Virginia-based power company Dominion Energy plans for the Orion to install foundations and transition pieces over those two years, during a May 1 to Oct. 31 window which is outside the migration season for endangered northern right whales along the U.S. East Coast, said Jeremy Slayton, a Dominion spokesman.
Dominion’s own U.S. flag wind turbine installation vessel, the Charybdis, is under construction by Keppel AmFELS at Brownsville, Texas.

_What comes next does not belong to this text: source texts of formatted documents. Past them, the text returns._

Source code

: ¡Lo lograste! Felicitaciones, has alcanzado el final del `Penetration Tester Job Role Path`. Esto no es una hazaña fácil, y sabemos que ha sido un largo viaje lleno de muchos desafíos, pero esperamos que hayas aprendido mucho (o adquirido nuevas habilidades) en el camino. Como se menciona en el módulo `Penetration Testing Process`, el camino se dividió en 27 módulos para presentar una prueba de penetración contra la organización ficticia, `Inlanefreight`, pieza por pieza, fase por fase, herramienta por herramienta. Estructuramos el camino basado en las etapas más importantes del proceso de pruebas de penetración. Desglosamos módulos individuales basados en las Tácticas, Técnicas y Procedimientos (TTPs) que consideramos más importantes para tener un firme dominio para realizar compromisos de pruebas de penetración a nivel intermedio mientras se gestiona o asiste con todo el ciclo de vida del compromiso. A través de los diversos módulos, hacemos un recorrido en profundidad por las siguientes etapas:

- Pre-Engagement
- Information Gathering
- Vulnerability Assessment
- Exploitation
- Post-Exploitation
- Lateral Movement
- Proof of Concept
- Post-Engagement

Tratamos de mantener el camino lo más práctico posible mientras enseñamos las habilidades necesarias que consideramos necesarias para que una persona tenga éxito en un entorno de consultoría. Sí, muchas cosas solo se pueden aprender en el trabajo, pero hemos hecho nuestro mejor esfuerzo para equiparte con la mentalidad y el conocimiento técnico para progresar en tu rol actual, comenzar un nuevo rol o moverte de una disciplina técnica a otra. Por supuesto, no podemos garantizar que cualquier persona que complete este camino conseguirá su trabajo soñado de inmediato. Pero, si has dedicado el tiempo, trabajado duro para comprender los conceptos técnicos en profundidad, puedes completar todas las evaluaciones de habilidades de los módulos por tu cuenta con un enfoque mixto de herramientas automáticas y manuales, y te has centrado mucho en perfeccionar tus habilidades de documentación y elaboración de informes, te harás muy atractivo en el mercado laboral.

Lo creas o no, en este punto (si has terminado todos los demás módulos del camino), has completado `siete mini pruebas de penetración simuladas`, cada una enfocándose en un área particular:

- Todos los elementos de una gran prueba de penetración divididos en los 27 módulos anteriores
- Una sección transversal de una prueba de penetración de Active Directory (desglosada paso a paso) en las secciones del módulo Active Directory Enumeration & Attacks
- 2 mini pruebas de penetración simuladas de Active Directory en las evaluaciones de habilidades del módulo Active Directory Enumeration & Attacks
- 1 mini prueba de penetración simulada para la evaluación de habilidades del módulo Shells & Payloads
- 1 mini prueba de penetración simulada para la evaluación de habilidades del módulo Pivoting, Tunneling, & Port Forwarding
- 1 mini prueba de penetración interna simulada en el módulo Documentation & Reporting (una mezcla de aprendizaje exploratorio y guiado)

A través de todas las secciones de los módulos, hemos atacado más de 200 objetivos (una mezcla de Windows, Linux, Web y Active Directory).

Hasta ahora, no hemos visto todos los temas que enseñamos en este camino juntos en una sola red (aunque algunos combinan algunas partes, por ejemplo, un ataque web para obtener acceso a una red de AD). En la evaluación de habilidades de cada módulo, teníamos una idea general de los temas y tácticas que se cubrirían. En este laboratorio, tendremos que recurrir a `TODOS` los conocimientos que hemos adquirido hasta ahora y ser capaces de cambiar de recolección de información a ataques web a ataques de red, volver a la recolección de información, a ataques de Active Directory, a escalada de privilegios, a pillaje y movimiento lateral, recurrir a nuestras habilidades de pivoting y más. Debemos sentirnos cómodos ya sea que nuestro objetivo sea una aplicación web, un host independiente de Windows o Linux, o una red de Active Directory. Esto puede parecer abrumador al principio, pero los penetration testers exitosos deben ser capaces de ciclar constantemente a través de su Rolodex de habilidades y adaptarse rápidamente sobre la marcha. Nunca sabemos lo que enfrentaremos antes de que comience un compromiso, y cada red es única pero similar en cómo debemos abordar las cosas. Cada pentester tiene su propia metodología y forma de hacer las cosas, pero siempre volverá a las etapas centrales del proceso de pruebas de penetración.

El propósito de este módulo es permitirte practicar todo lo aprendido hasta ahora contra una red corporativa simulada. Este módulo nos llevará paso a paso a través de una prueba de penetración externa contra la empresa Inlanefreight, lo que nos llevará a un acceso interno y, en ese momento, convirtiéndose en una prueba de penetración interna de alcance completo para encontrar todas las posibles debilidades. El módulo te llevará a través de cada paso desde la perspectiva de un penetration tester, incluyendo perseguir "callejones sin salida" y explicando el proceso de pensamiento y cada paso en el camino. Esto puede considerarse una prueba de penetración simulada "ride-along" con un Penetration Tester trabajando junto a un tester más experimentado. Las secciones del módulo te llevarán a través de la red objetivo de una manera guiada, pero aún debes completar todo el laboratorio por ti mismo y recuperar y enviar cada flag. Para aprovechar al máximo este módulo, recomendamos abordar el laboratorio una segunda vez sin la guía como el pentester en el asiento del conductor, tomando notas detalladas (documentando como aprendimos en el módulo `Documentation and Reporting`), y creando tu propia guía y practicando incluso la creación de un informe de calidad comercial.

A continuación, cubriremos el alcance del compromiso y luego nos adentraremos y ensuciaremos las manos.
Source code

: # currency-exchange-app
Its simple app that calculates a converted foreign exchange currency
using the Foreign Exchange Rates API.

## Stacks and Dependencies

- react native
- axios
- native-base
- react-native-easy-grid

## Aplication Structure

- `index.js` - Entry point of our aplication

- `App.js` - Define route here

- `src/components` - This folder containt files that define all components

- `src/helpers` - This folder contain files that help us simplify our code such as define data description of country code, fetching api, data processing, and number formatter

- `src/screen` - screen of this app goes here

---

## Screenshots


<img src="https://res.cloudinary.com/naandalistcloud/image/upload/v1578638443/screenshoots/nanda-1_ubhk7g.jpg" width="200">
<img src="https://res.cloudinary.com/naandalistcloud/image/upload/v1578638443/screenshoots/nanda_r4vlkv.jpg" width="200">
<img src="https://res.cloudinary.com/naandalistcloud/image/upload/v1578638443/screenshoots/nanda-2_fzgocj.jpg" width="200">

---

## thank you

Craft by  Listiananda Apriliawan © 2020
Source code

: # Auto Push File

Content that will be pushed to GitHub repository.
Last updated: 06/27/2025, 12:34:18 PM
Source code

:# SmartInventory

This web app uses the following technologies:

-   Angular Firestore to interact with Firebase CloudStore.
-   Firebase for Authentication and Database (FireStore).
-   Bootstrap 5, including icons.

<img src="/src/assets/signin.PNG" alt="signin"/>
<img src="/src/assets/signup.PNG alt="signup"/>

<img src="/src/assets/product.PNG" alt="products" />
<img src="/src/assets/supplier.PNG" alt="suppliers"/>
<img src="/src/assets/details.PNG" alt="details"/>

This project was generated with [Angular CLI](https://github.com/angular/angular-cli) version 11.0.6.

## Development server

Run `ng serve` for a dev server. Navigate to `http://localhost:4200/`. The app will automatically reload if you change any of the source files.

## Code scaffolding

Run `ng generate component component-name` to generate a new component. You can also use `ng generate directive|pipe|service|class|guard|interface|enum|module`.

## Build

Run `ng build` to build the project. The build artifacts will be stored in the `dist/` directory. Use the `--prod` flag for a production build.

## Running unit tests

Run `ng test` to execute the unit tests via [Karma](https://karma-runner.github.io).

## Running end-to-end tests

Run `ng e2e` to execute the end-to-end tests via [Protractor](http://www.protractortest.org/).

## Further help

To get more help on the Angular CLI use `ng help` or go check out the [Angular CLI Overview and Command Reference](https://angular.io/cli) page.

That new vessel will be under charter to developers Ørsted and Eversource for two Northeast wind projects based out of New London, Conn.
It’s planned that the Charybdis will begin installing wind turbines on the 176 foundations off Virginia in the third quarter of 2025, said Slayton.
Co-designed by C-Job Naval Architects in the Netherlands alongside DEME, the Orion was built at the COSCO shipyard in China.
To handle the oncoming generations of turbines – already anticipated to be 14-megawatt machines for U.S. projects – the Orion is equipped “with an integrated Motion Compensated Pile Gripper (MCPG), which has been designed by DEME’s and Huisman’s expert engineers,” according to DEME, referring to heavy equipment manufacturer Huisman, based in the Netherlands, a supplier of installation tools for the offshore industry.
“Coupled with the vessel’s DP3 capability, the MCPG allows the monopiles to remain vertical and stable during installation, despite motions of the ship and waves, and crucially, to be installed without the use of mooring anchors.”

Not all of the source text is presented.